Yet, you have all those things. You.
Historically speaking, all these incredible miracles are all dirt-cheap. But there is a price that we all have to pay to use these wondrous toys. That price is the need to exert "Common Sense" and "Prudence" – every time we use these awesome gadgets. Just like any powerful tool, you always need to read the instructions, and to think twice before you play catch with a chain-saw while you’re drinking a six-pack. Common Sense and Prudence. Cell-phones are great, but you don’t go out to lunch with every wrong number. Email and photo-attachments are an incredibly cool bit of high-tech, but you don’t sign up with every bozo Website that sends you spam promising tons of really eye-popping photos. Common Sense and Prudence.
Thanks to the modern miracle we call "The Web," these days we can do adoption searches online. We can literally "travel" to any state in the US, study countless file-drawers full of important old public records, make copies of them all, scan though tens of thousands of pages to see if they contain our desired names & dates & other info, and then forward every detail to dozens of family & friends all around the planet. In maybe an hour or two, total. For the cost of a cheese-burger. Prior to 1985 or so, the above would have taken a year or two, and cost a hundred grand. For each member of your large research team.
It can’t be said too often. Our modern techie toys are an absolute, off-the-scale, world-class, solid-gold miracle. But they come at a price. Common Sense and Prudence.
Just because you receive emails claiming to be from wealthy bankers in Egypt or Libya, promising to send you a million dollars if you simply send them a $1,000 filing-fee, do you do it? Common Sense and Prudence. Just because you see a flashing pop-up ad swearing that you’re the millionth visitor and you’ll get a free giant plasma TV as soon as you send your charge-card number, do you do it?
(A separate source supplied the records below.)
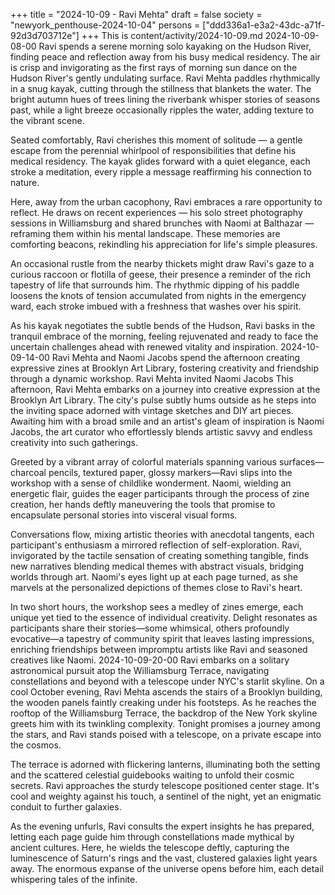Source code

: +++
title = "2024-10-09 - Ravi Mehta"
draft = false
society = "newyork_penthouse-2024-10-04"
persons = ["ddd336a1-e3a2-43dc-a71f-92d3d703712e"]
+++
This is content/activity/2024-10-09.md
2024-10-09-08-00
Ravi spends a serene morning solo kayaking on the Hudson River, finding peace and reflection away from his busy medical residency.
The air is crisp and invigorating as the first rays of morning sun dance on the Hudson River's gently undulating surface. Ravi Mehta paddles rhythmically in a snug kayak, cutting through the stillness that blankets the water. The bright autumn hues of trees lining the riverbank whisper stories of seasons past, while a light breeze occasionally ripples the water, adding texture to the vibrant scene. 

Seated comfortably, Ravi cherishes this moment of solitude — a gentle escape from the perennial whirlpool of responsibilities that define his medical residency. The kayak glides forward with a quiet elegance, each stroke a meditation, every ripple a message reaffirming his connection to nature. 

Here, away from the urban cacophony, Ravi embraces a rare opportunity to reflect. He draws on recent experiences — his solo street photography sessions in Williamsburg and shared brunches with Naomi at Balthazar — reframing them within his mental landscape. These memories are comforting beacons, rekindling his appreciation for life's simple pleasures.

An occasional rustle from the nearby thickets might draw Ravi's gaze to a curious raccoon or flotilla of geese, their presence a reminder of the rich tapestry of life that surrounds him. The rhythmic dipping of his paddle loosens the knots of tension accumulated from nights in the emergency ward, each stroke imbued with a freshness that washes over his spirit. 

As his kayak negotiates the subtle bends of the Hudson, Ravi basks in the tranquil embrace of the morning, feeling rejuvenated and ready to face the uncertain challenges ahead with renewed vitality and inspiration.
2024-10-09-14-00
Ravi Mehta and Naomi Jacobs spend the afternoon creating expressive zines at Brooklyn Art Library, fostering creativity and friendship through a dynamic workshop.
Ravi Mehta invited Naomi Jacobs
This afternoon, Ravi Mehta embarks on a journey into creative expression at the Brooklyn Art Library. The city's pulse subtly hums outside as he steps into the inviting space adorned with vintage sketches and DIY art pieces. Awaiting him with a broad smile and an artist's gleam of inspiration is Naomi Jacobs, the art curator who effortlessly blends artistic savvy and endless creativity into such gatherings.

Greeted by a vibrant array of colorful materials spanning various surfaces—charcoal pencils, textured paper, glossy markers—Ravi slips into the workshop with a sense of childlike wonderment. Naomi, wielding an energetic flair, guides the eager participants through the process of zine creation, her hands deftly maneuvering the tools that promise to encapsulate personal stories into visceral visual forms. 

Conversations flow, mixing artistic theories with anecdotal tangents, each participant's enthusiasm a mirrored reflection of self-exploration. Ravi, invigorated by the tactile sensation of creating something tangible, finds new narratives blending medical themes with abstract visuals, bridging worlds through art. Naomi's eyes light up at each page turned, as she marvels at the personalized depictions of themes close to Ravi's heart.

In two short hours, the workshop sees a medley of zines emerge, each unique yet tied to the essence of individual creativity. Delight resonates as participants share their stories—some whimsical, others profoundly evocative—a tapestry of community spirit that leaves lasting impressions, enriching friendships between impromptu artists like Ravi and seasoned creatives like Naomi.
2024-10-09-20-00
Ravi embarks on a solitary astronomical pursuit atop the Williamsburg Terrace, navigating constellations and beyond with a telescope under NYC's starlit skyline.
On a cool October evening, Ravi Mehta ascends the stairs of a Brooklyn building, the wooden panels faintly creaking under his footsteps. As he reaches the rooftop of the Williamsburg Terrace, the backdrop of the New York skyline greets him with its twinkling complexity. Tonight promises a journey among the stars, and Ravi stands poised with a telescope, on a private escape into the cosmos.

The terrace is adorned with flickering lanterns, illuminating both the setting and the scattered celestial guidebooks waiting to unfold their cosmic secrets. Ravi approaches the sturdy telescope positioned center stage. It's cool and weighty against his touch, a sentinel of the night, yet an enigmatic conduit to further galaxies.

As the evening unfurls, Ravi consults the expert insights he has prepared, letting each page guide him through constellations made mythical by ancient cultures. Here, he wields the telescope deftly, capturing the luminescence of Saturn's rings and the vast, clustered galaxies light years away. The enormous expanse of the universe opens before him, each detail whispering tales of the infinite.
Common Sense and Prudence. Just because somebody sends an email claiming to be your long-lost great aunt – or claiming to be Elvis, or Napoleon, or Darth Vader, or Bigfoot, or E.T., or Mickey Mouse, or Britney Spears – do you send them your debit-card PIN-number that they asked for? [Okay, everybody – sing it all together now……]
Let’s face it, any new or old technology – or any aspect of life – can be invaded or exploited by con-artists, pick-pockets and pranksters. But only if you let them. Sure, your heart is eager to find your loved one. But don’t be so eager that you switch off your brain. One more time... Common Sense and Prudence.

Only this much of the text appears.